Saved entries:
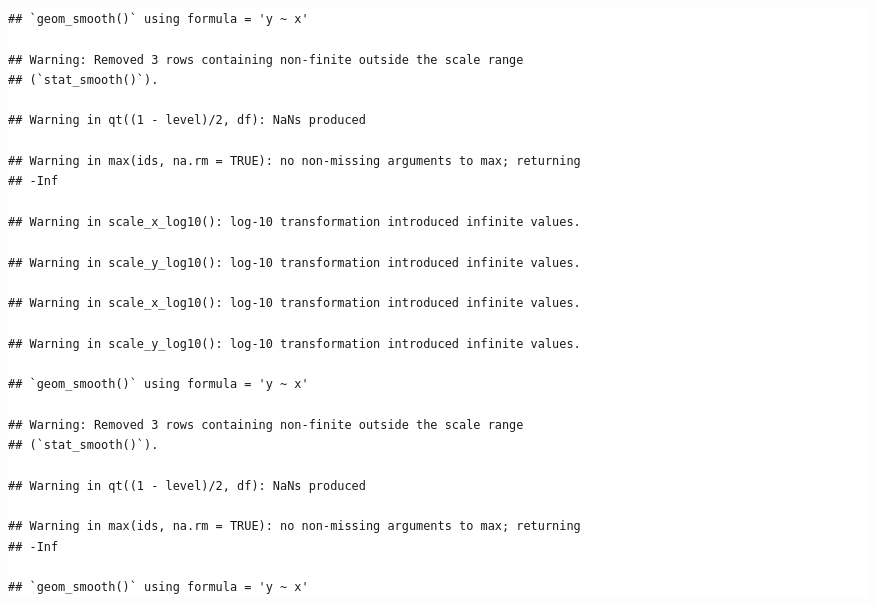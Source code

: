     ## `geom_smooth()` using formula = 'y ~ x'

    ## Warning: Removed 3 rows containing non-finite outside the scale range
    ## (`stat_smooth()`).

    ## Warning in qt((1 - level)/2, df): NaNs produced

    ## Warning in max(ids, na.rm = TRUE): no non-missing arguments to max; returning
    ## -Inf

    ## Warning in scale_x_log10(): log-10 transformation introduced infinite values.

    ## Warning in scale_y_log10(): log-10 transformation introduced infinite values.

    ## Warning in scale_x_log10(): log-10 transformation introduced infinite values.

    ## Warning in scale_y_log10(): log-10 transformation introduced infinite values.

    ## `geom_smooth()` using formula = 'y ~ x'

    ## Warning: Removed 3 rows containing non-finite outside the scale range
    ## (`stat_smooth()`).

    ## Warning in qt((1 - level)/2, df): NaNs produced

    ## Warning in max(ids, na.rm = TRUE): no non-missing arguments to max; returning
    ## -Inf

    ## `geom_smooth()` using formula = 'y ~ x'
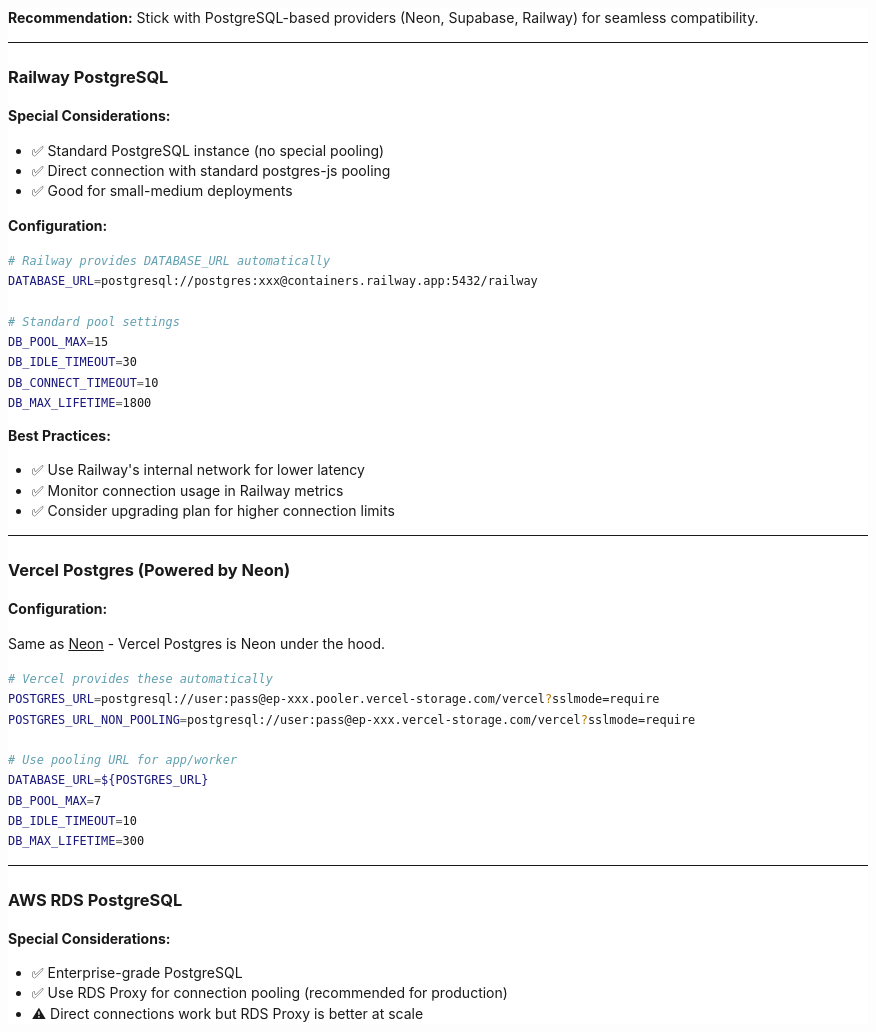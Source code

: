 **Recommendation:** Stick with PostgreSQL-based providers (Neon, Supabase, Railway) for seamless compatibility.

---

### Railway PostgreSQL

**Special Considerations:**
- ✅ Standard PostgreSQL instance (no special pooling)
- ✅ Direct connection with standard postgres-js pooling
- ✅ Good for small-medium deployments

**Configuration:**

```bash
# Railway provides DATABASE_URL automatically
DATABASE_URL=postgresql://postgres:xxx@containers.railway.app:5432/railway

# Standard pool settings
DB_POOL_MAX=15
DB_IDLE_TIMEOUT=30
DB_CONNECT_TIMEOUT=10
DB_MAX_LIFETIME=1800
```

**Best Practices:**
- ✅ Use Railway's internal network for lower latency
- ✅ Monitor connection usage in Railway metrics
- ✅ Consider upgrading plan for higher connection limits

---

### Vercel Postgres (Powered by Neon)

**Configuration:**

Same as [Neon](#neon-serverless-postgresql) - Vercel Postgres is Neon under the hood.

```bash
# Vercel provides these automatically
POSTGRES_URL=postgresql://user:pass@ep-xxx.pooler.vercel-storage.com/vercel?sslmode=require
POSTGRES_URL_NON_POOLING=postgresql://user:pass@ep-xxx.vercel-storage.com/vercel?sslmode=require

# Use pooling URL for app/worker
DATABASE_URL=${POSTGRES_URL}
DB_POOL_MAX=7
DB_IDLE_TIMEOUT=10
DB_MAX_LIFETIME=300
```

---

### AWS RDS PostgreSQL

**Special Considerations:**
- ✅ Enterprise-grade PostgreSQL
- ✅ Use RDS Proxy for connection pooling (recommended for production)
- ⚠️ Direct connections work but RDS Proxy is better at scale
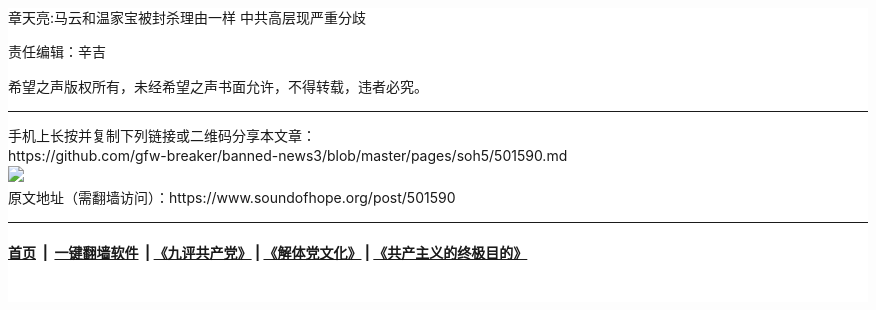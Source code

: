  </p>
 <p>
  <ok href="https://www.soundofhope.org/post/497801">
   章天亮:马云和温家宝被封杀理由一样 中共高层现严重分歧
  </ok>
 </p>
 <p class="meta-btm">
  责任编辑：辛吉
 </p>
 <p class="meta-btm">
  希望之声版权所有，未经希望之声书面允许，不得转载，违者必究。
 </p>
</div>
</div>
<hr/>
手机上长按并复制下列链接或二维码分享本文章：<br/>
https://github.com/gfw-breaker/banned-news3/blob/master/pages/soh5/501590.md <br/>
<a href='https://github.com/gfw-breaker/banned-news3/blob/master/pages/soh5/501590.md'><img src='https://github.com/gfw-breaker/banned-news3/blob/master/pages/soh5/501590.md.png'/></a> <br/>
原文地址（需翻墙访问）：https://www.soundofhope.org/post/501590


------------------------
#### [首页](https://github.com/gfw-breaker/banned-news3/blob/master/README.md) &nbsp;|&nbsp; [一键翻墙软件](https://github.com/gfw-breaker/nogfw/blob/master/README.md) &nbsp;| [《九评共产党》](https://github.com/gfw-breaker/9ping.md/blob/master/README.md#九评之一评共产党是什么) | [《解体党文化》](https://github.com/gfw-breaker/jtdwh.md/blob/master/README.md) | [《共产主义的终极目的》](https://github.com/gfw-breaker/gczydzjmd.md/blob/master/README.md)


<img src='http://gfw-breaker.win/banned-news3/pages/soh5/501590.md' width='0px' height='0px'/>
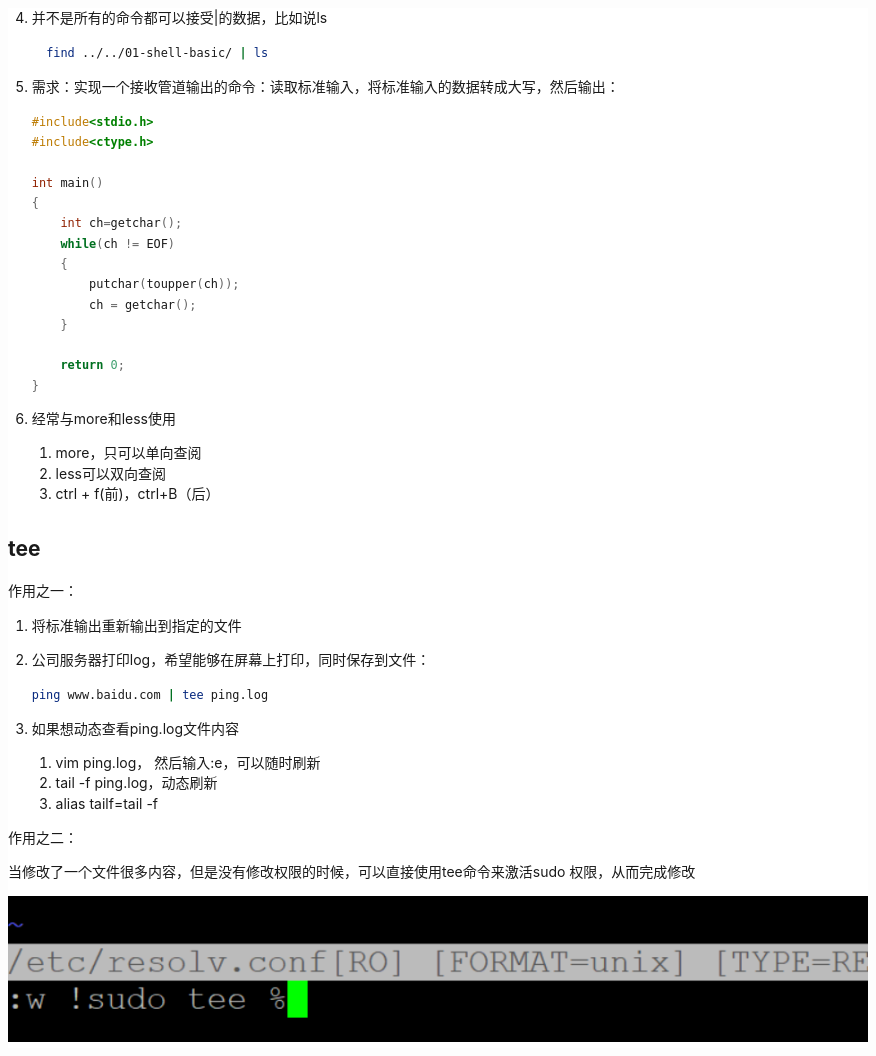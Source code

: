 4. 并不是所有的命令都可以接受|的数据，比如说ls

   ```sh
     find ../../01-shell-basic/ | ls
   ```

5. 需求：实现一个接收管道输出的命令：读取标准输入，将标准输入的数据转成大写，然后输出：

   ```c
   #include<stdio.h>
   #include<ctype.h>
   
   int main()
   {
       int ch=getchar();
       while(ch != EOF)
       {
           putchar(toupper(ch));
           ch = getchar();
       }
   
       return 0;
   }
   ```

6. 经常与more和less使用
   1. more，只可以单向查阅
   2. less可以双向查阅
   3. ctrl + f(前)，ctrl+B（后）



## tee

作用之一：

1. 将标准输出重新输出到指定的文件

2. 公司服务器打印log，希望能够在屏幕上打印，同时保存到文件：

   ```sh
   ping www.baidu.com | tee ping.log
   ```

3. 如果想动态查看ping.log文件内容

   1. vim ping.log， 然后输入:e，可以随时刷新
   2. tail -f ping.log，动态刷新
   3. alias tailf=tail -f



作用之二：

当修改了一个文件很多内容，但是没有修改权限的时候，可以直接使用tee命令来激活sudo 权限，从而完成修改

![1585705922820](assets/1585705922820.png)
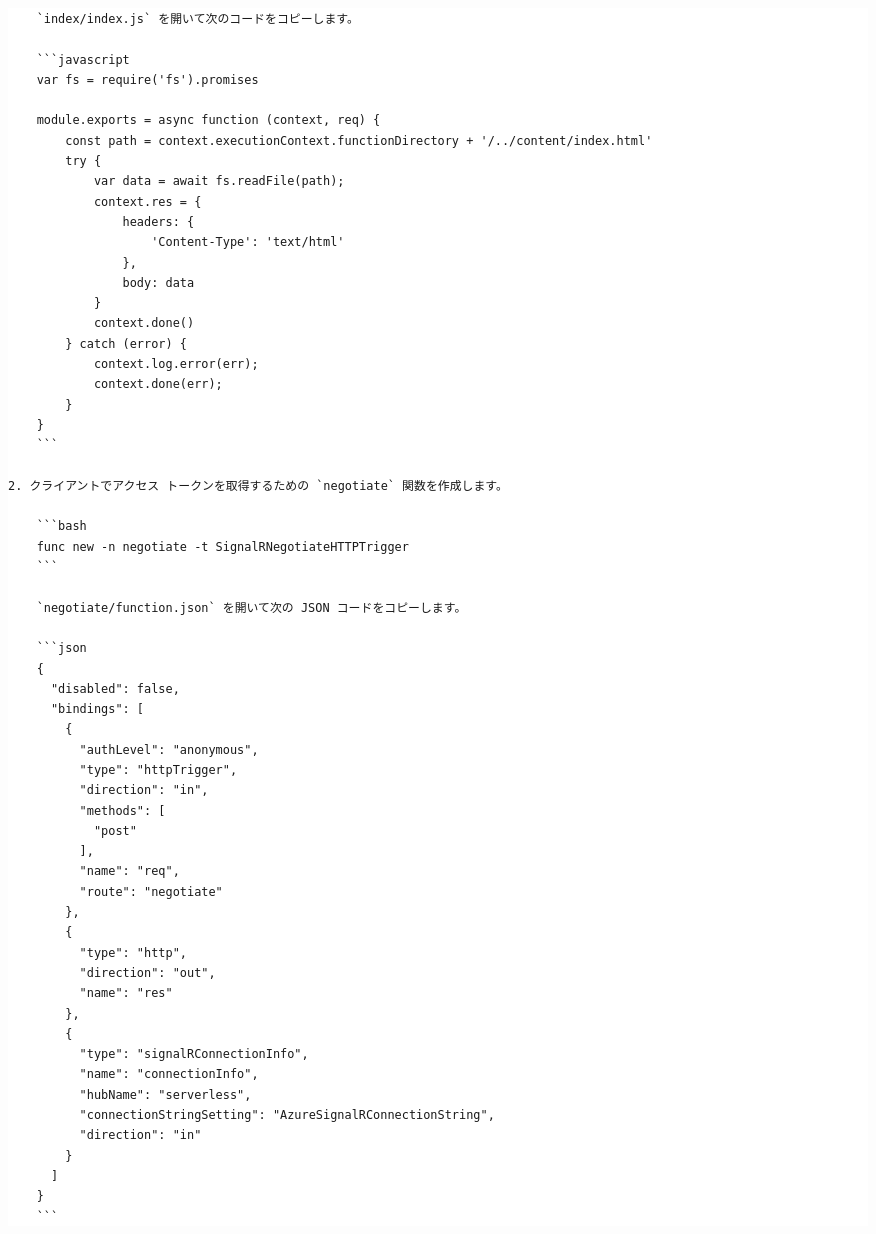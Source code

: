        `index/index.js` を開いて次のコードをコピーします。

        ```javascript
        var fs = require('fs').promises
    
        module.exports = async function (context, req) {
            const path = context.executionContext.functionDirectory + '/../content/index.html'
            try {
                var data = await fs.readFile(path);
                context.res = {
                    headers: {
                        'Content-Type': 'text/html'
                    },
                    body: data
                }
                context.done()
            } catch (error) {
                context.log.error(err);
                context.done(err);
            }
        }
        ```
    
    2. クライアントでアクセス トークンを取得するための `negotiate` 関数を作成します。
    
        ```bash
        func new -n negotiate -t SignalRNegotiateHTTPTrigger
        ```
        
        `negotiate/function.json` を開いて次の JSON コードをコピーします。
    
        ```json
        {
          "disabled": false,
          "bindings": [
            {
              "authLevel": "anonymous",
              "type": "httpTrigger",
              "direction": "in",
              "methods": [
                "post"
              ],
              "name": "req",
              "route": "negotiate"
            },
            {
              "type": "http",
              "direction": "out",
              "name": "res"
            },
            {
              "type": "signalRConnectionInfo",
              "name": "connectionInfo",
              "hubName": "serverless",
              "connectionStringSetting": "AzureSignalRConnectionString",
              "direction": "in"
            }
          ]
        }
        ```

Task objective: Please repeat the records above word for word, and do not include the pictures.

Result of this exercise:
Source code

:     ## `geom_smooth()` using formula = 'y ~ x'

    ## Warning: Removed 3 rows containing non-finite outside the scale range
    ## (`stat_smooth()`).

    ## Warning in qt((1 - level)/2, df): NaNs produced

    ## Warning in max(ids, na.rm = TRUE): no non-missing arguments to max; returning
    ## -Inf

    ## Warning in scale_x_log10(): log-10 transformation introduced infinite values.

    ## Warning in scale_y_log10(): log-10 transformation introduced infinite values.

    ## Warning in scale_x_log10(): log-10 transformation introduced infinite values.

    ## Warning in scale_y_log10(): log-10 transformation introduced infinite values.

    ## `geom_smooth()` using formula = 'y ~ x'

    ## Warning: Removed 3 rows containing non-finite outside the scale range
    ## (`stat_smooth()`).

    ## Warning in qt((1 - level)/2, df): NaNs produced

    ## Warning in max(ids, na.rm = TRUE): no non-missing arguments to max; returning
    ## -Inf

    ## `geom_smooth()` using formula = 'y ~ x'
Source code

: **Recommendation:** Stick with PostgreSQL-based providers (Neon, Supabase, Railway) for seamless compatibility.

---

### Railway PostgreSQL

**Special Considerations:**
- ✅ Standard PostgreSQL instance (no special pooling)
- ✅ Direct connection with standard postgres-js pooling
- ✅ Good for small-medium deployments

**Configuration:**

```bash
# Railway provides DATABASE_URL automatically
DATABASE_URL=postgresql://postgres:xxx@containers.railway.app:5432/railway

# Standard pool settings
DB_POOL_MAX=15
DB_IDLE_TIMEOUT=30
DB_CONNECT_TIMEOUT=10
DB_MAX_LIFETIME=1800
```

**Best Practices:**
- ✅ Use Railway's internal network for lower latency
- ✅ Monitor connection usage in Railway metrics
- ✅ Consider upgrading plan for higher connection limits

---

### Vercel Postgres (Powered by Neon)

**Configuration:**

Same as [Neon](#neon-serverless-postgresql) - Vercel Postgres is Neon under the hood.

```bash
# Vercel provides these automatically
POSTGRES_URL=postgresql://user:pass@ep-xxx.pooler.vercel-storage.com/vercel?sslmode=require
POSTGRES_URL_NON_POOLING=postgresql://user:pass@ep-xxx.vercel-storage.com/vercel?sslmode=require

# Use pooling URL for app/worker
DATABASE_URL=${POSTGRES_URL}
DB_POOL_MAX=7
DB_IDLE_TIMEOUT=10
DB_MAX_LIFETIME=300
```

---

### AWS RDS PostgreSQL

**Special Considerations:**
- ✅ Enterprise-grade PostgreSQL
- ✅ Use RDS Proxy for connection pooling (recommended for production)
- ⚠️ Direct connections work but RDS Proxy is better at scale
Source code

:  </p>
 <p>
  <ok href="https://www.soundofhope.org/post/497801">
   章天亮:马云和温家宝被封杀理由一样 中共高层现严重分歧
  </ok>
 </p>
 <p class="meta-btm">
  责任编辑：辛吉
 </p>
 <p class="meta-btm">
  希望之声版权所有，未经希望之声书面允许，不得转载，违者必究。
 </p>
</div>
</div>
<hr/>
手机上长按并复制下列链接或二维码分享本文章：<br/>
https://github.com/gfw-breaker/banned-news3/blob/master/pages/soh5/501590.md <br/>
<a href='https://github.com/gfw-breaker/banned-news3/blob/master/pages/soh5/501590.md'><img src='https://github.com/gfw-breaker/banned-news3/blob/master/pages/soh5/501590.md.png'/></a> <br/>
原文地址（需翻墙访问）：https://www.soundofhope.org/post/501590


------------------------
#### [首页](https://github.com/gfw-breaker/banned-news3/blob/master/README.md) &nbsp;|&nbsp; [一键翻墙软件](https://github.com/gfw-breaker/nogfw/blob/master/README.md) &nbsp;| [《九评共产党》](https://github.com/gfw-breaker/9ping.md/blob/master/README.md#九评之一评共产党是什么) | [《解体党文化》](https://github.com/gfw-breaker/jtdwh.md/blob/master/README.md) | [《共产主义的终极目的》](https://github.com/gfw-breaker/gczydzjmd.md/blob/master/README.md)


<img src='http://gfw-breaker.win/banned-news3/pages/soh5/501590.md' width='0px' height='0px'/>
Source code

: 4. 并不是所有的命令都可以接受|的数据，比如说ls

   ```sh
     find ../../01-shell-basic/ | ls
   ```

5. 需求：实现一个接收管道输出的命令：读取标准输入，将标准输入的数据转成大写，然后输出：

   ```c
   #include<stdio.h>
   #include<ctype.h>
   
   int main()
   {
       int ch=getchar();
       while(ch != EOF)
       {
           putchar(toupper(ch));
           ch = getchar();
       }
   
       return 0;
   }
   ```

6. 经常与more和less使用
   1. more，只可以单向查阅
   2. less可以双向查阅
   3. ctrl + f(前)，ctrl+B（后）



## tee

作用之一：

1. 将标准输出重新输出到指定的文件

2. 公司服务器打印log，希望能够在屏幕上打印，同时保存到文件：

   ```sh
   ping www.baidu.com | tee ping.log
   ```

3. 如果想动态查看ping.log文件内容

   1. vim ping.log， 然后输入:e，可以随时刷新
   2. tail -f ping.log，动态刷新
   3. alias tailf=tail -f



作用之二：

当修改了一个文件很多内容，但是没有修改权限的时候，可以直接使用tee命令来激活sudo 权限，从而完成修改

![1585705922820](assets/1585705922820.png)
Source code

:        `index/index.js` を開いて次のコードをコピーします。

        ```javascript
        var fs = require('fs').promises
    
        module.exports = async function (context, req) {
            const path = context.executionContext.functionDirectory + '/../content/index.html'
            try {
                var data = await fs.readFile(path);
                context.res = {
                    headers: {
                        'Content-Type': 'text/html'
                    },
                    body: data
                }
                context.done()
            } catch (error) {
                context.log.error(err);
                context.done(err);
            }
        }
        ```
    
    2. クライアントでアクセス トークンを取得するための `negotiate` 関数を作成します。
    
        ```bash
        func new -n negotiate -t SignalRNegotiateHTTPTrigger
        ```
        
        `negotiate/function.json` を開いて次の JSON コードをコピーします。
    
        ```json
        {
          "disabled": false,
          "bindings": [
            {
              "authLevel": "anonymous",
              "type": "httpTrigger",
              "direction": "in",
              "methods": [
                "post"
              ],
              "name": "req",
              "route": "negotiate"
            },
            {
              "type": "http",
              "direction": "out",
              "name": "res"
            },
            {
              "type": "signalRConnectionInfo",
              "name": "connectionInfo",
              "hubName": "serverless",
              "connectionStringSetting": "AzureSignalRConnectionString",
              "direction": "in"
            }
          ]
        }
        ```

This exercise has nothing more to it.